The researchers investigated the influence of low-level laser irradiation (LLLI) on implant stability and marginal bone of small-diameter implants retaining mandibular overdentures in patients with moderately controlled diabetes. Twenty patients (mean age = 59.32 ± 4.1 years) with moderately controlled diabetes mellitus (glycated hemoglobin A1c [HbA1c] = 8.1%-10.0 %) were rehabilitated by maxillary and mandibular conventional dentures. Two small-diameter implants (3 × 12 mm) were inserted in the canine areas of the mandible and immediately loaded by mandibular dentures. In a split-mouth design, LLLI was applied to 1 of the 2 implants in a random order (study group [SG]); the other implant was left as a control (control group [CG]). For each patient, gallium aluminum-arsenide diode low-level laser (940-nm wavelength, 0.50 ± 2 mW output power, 0.004 cm spot size; Epic, Biolase, Inc, San Clemente, Calif) was applied around each implant with total delivered energy of 90 J (equally divided by 6 irradiation points) in 3 sessions. The application was done immediately after implant insertion, 3 days and 1 week after surgery.

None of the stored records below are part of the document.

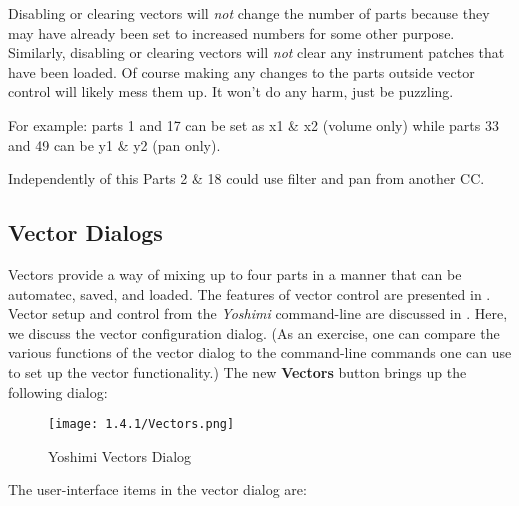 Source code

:    Disabling or clearing vectors will \textsl{not} change the number of parts
   because they may have already been set to increased numbers for some other
   purpose.  Similarly, disabling or clearing vectors will \textsl{not} clear
   any instrument patches that have been loaded.
   Of course making any changes to the parts outside vector control will likely
   mess them up. It won't do any harm, just be puzzling.

   For example:
   parts 1 and 17 can be set as x1 \& x2 (volume only) while parts 33 and 49
   can be y1 \& y2 (pan only).

   Independently of this Parts 2 \& 18 could use filter and pan from another
   CC.

\subsection{Vector Dialogs}
\label{subsec:vector_dialogs}

   Vectors provide a way of mixing up to four parts in a manner that can be
   automatec, saved, and loaded.  The features of vector control are presented
   in .
   Vector setup and control from the \textsl{Yoshimi} command-line are
   discussed in
   .
   Here, we discuss the vector configuration dialog.
   (As an exercise, one can compare the various functions of the vector dialog
   to the command-line commands one can use to set up the vector
   functionality.)
   The new \textbf{Vectors} button brings up the following dialog:

\begin{figure}[H]
   \centering 
   \texttt{[image: 1.4.1/Vectors.png]}
   \caption{Yoshimi Vectors Dialog}
   \label{fig:yoshimi_vectors_dialog}
\end{figure}

   The user-interface items in the vector dialog are:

Implant stability (measured by Periotest) and marginal bone loss (MBL; measured by cone beam computerized tomography) were evaluated at implant loading (T1), 6 months (T6), and 12 months (T12). One implant failed in the CG and no failures occurred in the SG, resulting in 95% and 100% survival rates, respectively. The SG recorded higher Periotest values than the CG at all observation times. However, the difference was significant ( = .039) at T6 only. The SG recorded lower MBL values than the CG. No difference in MBL was detected between groups or peri-implant sites (mesial, distal, buccal, and lingual) at T6 and T12. Within the limits of this study, LLLI had no effect on marginal bone around immediately loaded small-diameter implants retaining overdentures in patients with moderately controlled diabetes. However, it was beneficial in improving implant stability 6 months after overdenture insertion.

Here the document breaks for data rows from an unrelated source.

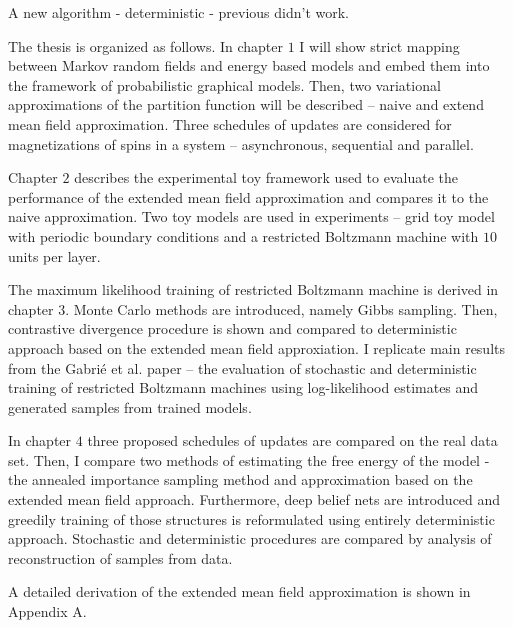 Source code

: A new algorithm - deterministic - previous didn't work.\cite{gabrie2015training}

The thesis is organized as follows. In chapter $1$ I will show strict mapping between Markov random fields and energy based models and embed them into the framework of probabilistic graphical models. Then, two variational approximations of the partition function will be described -- naive and extend mean field approximation. Three schedules of updates are considered for magnetizations of spins in a system -- asynchronous, sequential and parallel. 

Chapter $2$ describes the experimental toy framework used to evaluate the performance of the extended mean field approximation and compares it to the naive approximation. Two toy models are used in experiments -- grid toy model with periodic boundary conditions and a restricted Boltzmann machine with $10$ units per layer. 

The maximum likelihood training of restricted Boltzmann machine is derived in chapter $3$. Monte Carlo methods are introduced, namely Gibbs sampling. Then, contrastive divergence procedure is shown and compared to deterministic approach based on the extended mean field approxiation. I replicate main results from the Gabri\'e et al. paper -- the evaluation of stochastic and deterministic training of restricted Boltzmann machines using log-likelihood estimates and generated samples from trained models.

In chapter $4$ three proposed schedules of updates are compared on the real data set. Then, I compare two methods of estimating the free energy of the model - the annealed importance sampling method and approximation based on the extended mean field approach.
Furthermore, deep belief nets are introduced and greedily training of those structures is reformulated using entirely deterministic approach. Stochastic and deterministic procedures are compared by analysis of reconstruction of samples from data.

A detailed derivation of the extended mean field approximation is shown in Appendix A.
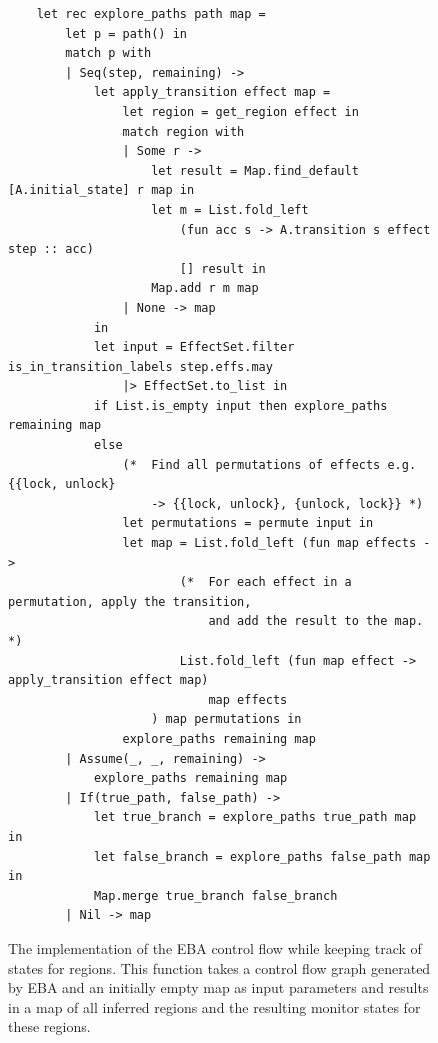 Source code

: 
\begin{figure}[H]
    \centering
    \begin{verbatim}
    let rec explore_paths path map = 
        let p = path() in
        match p with
        | Seq(step, remaining) -> 
            let apply_transition effect map = 
                let region = get_region effect in 
                match region with 
                | Some r -> 
                    let result = Map.find_default [A.initial_state] r map in 
                    let m = List.fold_left 
                        (fun acc s -> A.transition s effect step :: acc)
                        [] result in
                    Map.add r m map
                | None -> map
            in
            let input = EffectSet.filter is_in_transition_labels step.effs.may 
                |> EffectSet.to_list in
            if List.is_empty input then explore_paths remaining map 
            else 
                (*  Find all permutations of effects e.g. {{lock, unlock} 
                    -> {{lock, unlock}, {unlock, lock}} *)
                let permutations = permute input in 
                let map = List.fold_left (fun map effects ->
                        (*  For each effect in a permutation, apply the transition, 
                            and add the result to the map. *)
                        List.fold_left (fun map effect -> apply_transition effect map) 
                            map effects
                    ) map permutations in
                explore_paths remaining map
        | Assume(_, _, remaining) -> 
            explore_paths remaining map
        | If(true_path, false_path) -> 
            let true_branch = explore_paths true_path map in
            let false_branch = explore_paths false_path map in 
            Map.merge true_branch false_branch
        | Nil -> map
    \end{verbatim}
    \caption{The implementation of the EBA control flow while keeping track of states for regions. This function takes a control flow graph generated by EBA and an initially empty map as input parameters and results in a map of all inferred regions and the resulting monitor states for these regions.}
    \label{explore_tree-implementation}
\end{figure}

研究人员调查了低强度激光照射(LLLI)对中度控制糖尿病患者下颌覆盖义齿保留的小直径种植体的种植体稳定性和边缘骨的影响。20例中度控制糖尿病(糖化血红蛋白A1c [HbA1c] = 8.1%-10.0%)患者用上颌和下颌传统义齿进行修复。在下颌犬牙区植入两颗小直径种植体(3×12 mm),并立即用下颌义齿加载。采用分口设计,将LLLI以随机顺序应用于两颗种植体中的1颗(研究组[SG]);另一颗种植体作为对照(对照组[CG])。对于每位患者,使用砷化镓铝二极管低强度激光(波长940 nm,输出功率0.50±2 mW,光斑尺寸0.004 cm;Epic,Biolase公司,加利福尼亚州圣克莱门特)围绕每个种植体进行照射,分3次进行,总传递能量为90 J(平均分配到6个照射点)。照射在种植体植入后立即进行,以及术后3天和1周进行。在种植体加载时(T1)、6个月(T6)和12个月(T12)评估种植体稳定性(通过Periotest测量)和边缘骨丢失(MBL;通过锥形束计算机断层扫描测量)。对照组中有1颗种植体失败,研究组中未发生失败,存活率分别为95%和100%。在所有观察时间点,研究组的Periotest值均高于对照组。然而,仅在T6时差异具有统计学意义(P = 0.039)。研究组的MBL值低于对照组。在T6和T12时,两组之间或种植体周围部位(近中、远中、颊侧和舌侧)的MBL未检测到差异。在本研究的范围内,LLLI对中度控制糖尿病患者下颌覆盖义齿保留的即刻加载小直径种植体周围的边缘骨没有影响。然而,它有利于在覆盖义齿植入6个月后提高种植体稳定性。